Carl Icahn’s Apple buyback seen failing in bonds

“Apple Inc. bondholders are signaling investor Carl Icahn’s appeal for an additional $150 billion in share buybacks is little more than wishful thinking,” Charles Mead reports for Bloomberg.

“While Icahn, who supports funding the transaction with debt, said Oct. 1 that he ‘pushed hard’ for the repurchases during a dinner with Chief Executive Officer Tim Cook, the extra yield creditors demand to own Apple notes instead of Treasuries declined,” Mead reports. “That shows investors doubt the proposal will be adopted with the iPhone maker already returning $100 billion to shareholders in a program that included $16 billion of buybacks last quarter, according to Frost Investment Advisors LLC.”

Mead reports, “The dinner with Cook took place Sept. 30 at Icahn’s apartment in New York, when Apple’s $14 billion of fixed-coupon obligations paid about 75 basis points more than government securities, according to data compiled by Bloomberg. The next day, the world’s 37th-richest person said via Twitter that dialogue would continue in about three weeks, and Apple’s average spread ended yesterday at 72 basis points… ‘The reaction has been muted,’ said David Brown, a money manager who helps oversee about $93 billion of fixed-income assets, including Apple bonds, at Neuberger Berman in Chicago. ‘As of right now, the bond market is pricing a low probability of a massive share repurchase in the short term.'”

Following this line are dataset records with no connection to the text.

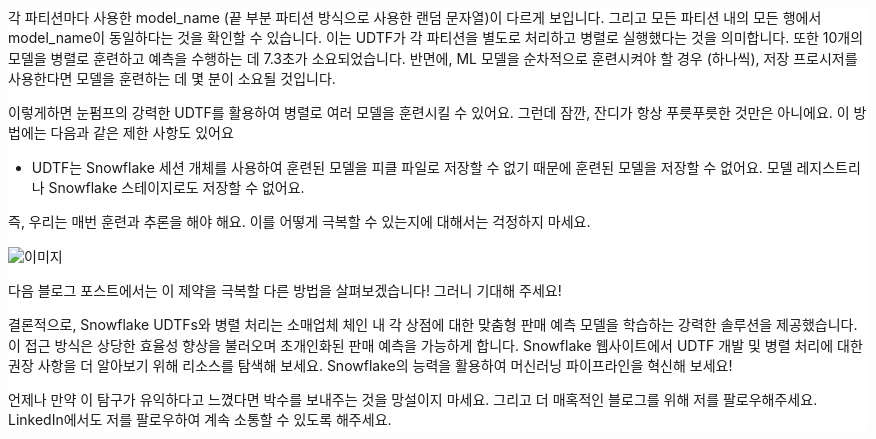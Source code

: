 각 파티션마다 사용한 model_name (끝 부분 파티션 방식으로 사용한 랜덤 문자열)이 다르게 보입니다. 그리고 모든 파티션 내의 모든 행에서 model_name이 동일하다는 것을 확인할 수 있습니다. 이는 UDTF가 각 파티션을 별도로 처리하고 병렬로 실행했다는 것을 의미합니다. 또한 10개의 모델을 병렬로 훈련하고 예측을 수행하는 데 7.3초가 소요되었습니다. 반면에, ML 모델을 순차적으로 훈련시켜야 할 경우 (하나씩), 저장 프로시저를 사용한다면 모델을 훈련하는 데 몇 분이 소요될 것입니다.



<ins class="adsbygoogle"
     style="display:block"
     data-ad-client="ca-pub-4877378276818686"
     data-ad-slot="1107185301"
     data-ad-format="auto"
     data-full-width-responsive="true"></ins>

<script>
     (adsbygoogle = window.adsbygoogle || []).push({});
</script>

이렇게하면 눈펌프의 강력한 UDTF를 활용하여 병렬로 여러 모델을 훈련시킬 수 있어요. 그런데 잠깐, 잔디가 항상 푸릇푸릇한 것만은 아니에요. 이 방법에는 다음과 같은 제한 사항도 있어요

- UDTF는 Snowflake 세션 개체를 사용하여 훈련된 모델을 피클 파일로 저장할 수 없기 때문에 훈련된 모델을 저장할 수 없어요. 모델 레지스트리나 Snowflake 스테이지로도 저장할 수 없어요.

즉, 우리는 매번 훈련과 추론을 해야 해요. 이를 어떻게 극복할 수 있는지에 대해서는 걱정하지 마세요.

![이미지](/assets/img/2024-07-09-ParallelModelTrainingDiveintoSnowflakesUnmatchedEfficiencyPart-1_5.png)



<ins class="adsbygoogle"
     style="display:block"
     data-ad-client="ca-pub-4877378276818686"
     data-ad-slot="1107185301"
     data-ad-format="auto"
     data-full-width-responsive="true"></ins>

<script>
     (adsbygoogle = window.adsbygoogle || []).push({});
</script>

다음 블로그 포스트에서는 이 제약을 극복할 다른 방법을 살펴보겠습니다! 그러니 기대해 주세요!

결론적으로, Snowflake UDTFs와 병렬 처리는 소매업체 체인 내 각 상점에 대한 맞춤형 판매 예측 모델을 학습하는 강력한 솔루션을 제공했습니다. 이 접근 방식은 상당한 효율성 향상을 불러오며 초개인화된 판매 예측을 가능하게 합니다. Snowflake 웹사이트에서 UDTF 개발 및 병렬 처리에 대한 권장 사항을 더 알아보기 위해 리소스를 탐색해 보세요. Snowflake의 능력을 활용하여 머신러닝 파이프라인을 혁신해 보세요!

언제나 만약 이 탐구가 유익하다고 느꼈다면 박수를 보내주는 것을 망설이지 마세요. 그리고 더 매혹적인 블로그를 위해 저를 팔로우해주세요. LinkedIn에서도 저를 팔로우하여 계속 소통할 수 있도록 해주세요.
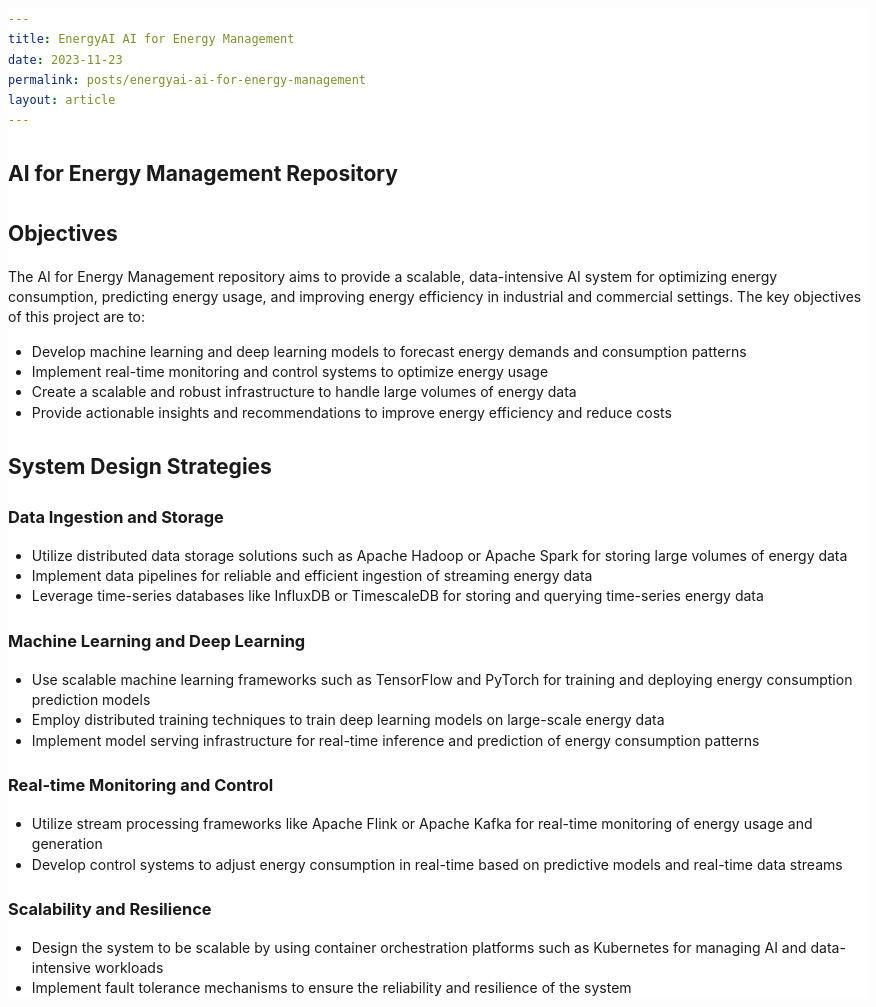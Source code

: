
```yaml
---
title: EnergyAI AI for Energy Management
date: 2023-11-23
permalink: posts/energyai-ai-for-energy-management
layout: article
---
```


## AI for Energy Management Repository

## Objectives

The AI for Energy Management repository aims to provide a scalable, data-intensive AI system for optimizing energy consumption, predicting energy usage, and improving energy efficiency in industrial and commercial settings. The key objectives of this project are to:

- Develop machine learning and deep learning models to forecast energy demands and consumption patterns
- Implement real-time monitoring and control systems to optimize energy usage
- Create a scalable and robust infrastructure to handle large volumes of energy data
- Provide actionable insights and recommendations to improve energy efficiency and reduce costs

## System Design Strategies

### Data Ingestion and Storage

- Utilize distributed data storage solutions such as Apache Hadoop or Apache Spark for storing large volumes of energy data
- Implement data pipelines for reliable and efficient ingestion of streaming energy data
- Leverage time-series databases like InfluxDB or TimescaleDB for storing and querying time-series energy data

### Machine Learning and Deep Learning

- Use scalable machine learning frameworks such as TensorFlow and PyTorch for training and deploying energy consumption prediction models
- Employ distributed training techniques to train deep learning models on large-scale energy data
- Implement model serving infrastructure for real-time inference and prediction of energy consumption patterns

### Real-time Monitoring and Control

- Utilize stream processing frameworks like Apache Flink or Apache Kafka for real-time monitoring of energy usage and generation
- Develop control systems to adjust energy consumption in real-time based on predictive models and real-time data streams

### Scalability and Resilience

- Design the system to be scalable by using container orchestration platforms such as Kubernetes for managing AI and data-intensive workloads
- Implement fault tolerance mechanisms to ensure the reliability and resilience of the system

Read more in the full article here.

15 Comments

    1. The bottom line is that the large investors who would buy any next round of Apple bonds to fund another stock buyback are signalling that they are unlikely to be interested in that second round — unless the terms are much, much better, meaning higher rates.

      What they are saying is, “If you want to do this it will cost you significantly more.”

      I was never in favor of borrowing in order to do the first expanded buyback. With the almost guaranteed increase in interest rates on any second round of bonds I am adamantly against any borrowing to fund another increase in stock buyback. Everyone else should be against it too — even Cook (and even Icahn if he were interested in anyone other than just himself).

      1. Totally agree. Icahn is asset stripping. Given his way, Icahn would strip all asset value out of the company, leverage with debt to the maximum possible and then sell his Apple position. He and his kind are far and away the greatest threat to Apple.

  1. Apple needs to stay liquid and tell Carl to just hold on and Apple Stock will appreciate just fine.
    Going into debt to buy back stock is foolish. The 1970 leverage take over BS is not going to happen with Apple. He is a small fish is big pond this time. There’s no 9.9% ownership coming this time for Carl. Just cool your jets and everything will be fine.

  2. Is Carl Icahn gay? He seems to be meeting Tim Cook a lot for lunch & dinner. Maybe they have a shared agenda – one not just based on the price of Tooty Fruity Candy rolls alone.

  3. Carl still has a hard-on over all the attention he’s getting. He is responsible for driving the stock up a few weeks back.The man has a large ego. If things don’t go his way he’s going to throw a temper tantrum. He’ll have to show the world that he can drive the stock back down too. And unfortunately, he’ll do his best to make that happen. And probably succeed. He’s a prick. I just want to see him humiliated.

  4. Icahn is the front man for the major Wall St investment banks & hedge funds with large Apple holdings.

    Getting Apple to buyback shares via debt accomplishes 3 things they want:

    1) Raising the price of the stock by making less of it available (supply & demand forces instituted by somewhat artificial means – hedge funds are all for that)

    2) Providing another source of profit by milking Apple through the interest the company will incur after it borrows money for the stock buyback (this is what the investment banks want; not just a higher value of Apple stock, but also – because they are the only institutions large enough to provide the loans – a perpetual stream of income from Apple via interest payments)

    3) A larger say in Apple operations. This happens as a consequence of their holdings (as a percentage) of Apple’s outstanding stock rises once the number of shares decreases because of the buyback. Both banks & hedgies love this one – they’ll sell some stock, just to make a bit of money on the rising stock price, but not much. Instead they will watch as a once 2% stake rises to 3% … or 4 or 5 … however high … and their claim to be ‘owners’ of the company grows with it. As their stake grows, their ability to get Apple to give them even more free money grows with it (think higher dividends & even more debt financed buybacks). And of course, their ability to influence corporate strategy grows too. Seats on the board of directors often come with high stock ownership stakes.

    Tim made a serious mistake by acquiescing to these sharks’ demands once already. They smell the chum now & are circling the boat. Jobs wanted that money to provide Apple protection from the legalized mafia that is finance capitalism. With people & organizations of that type, you can never have too much to protect yourself. And you certainly don’t give it away to them.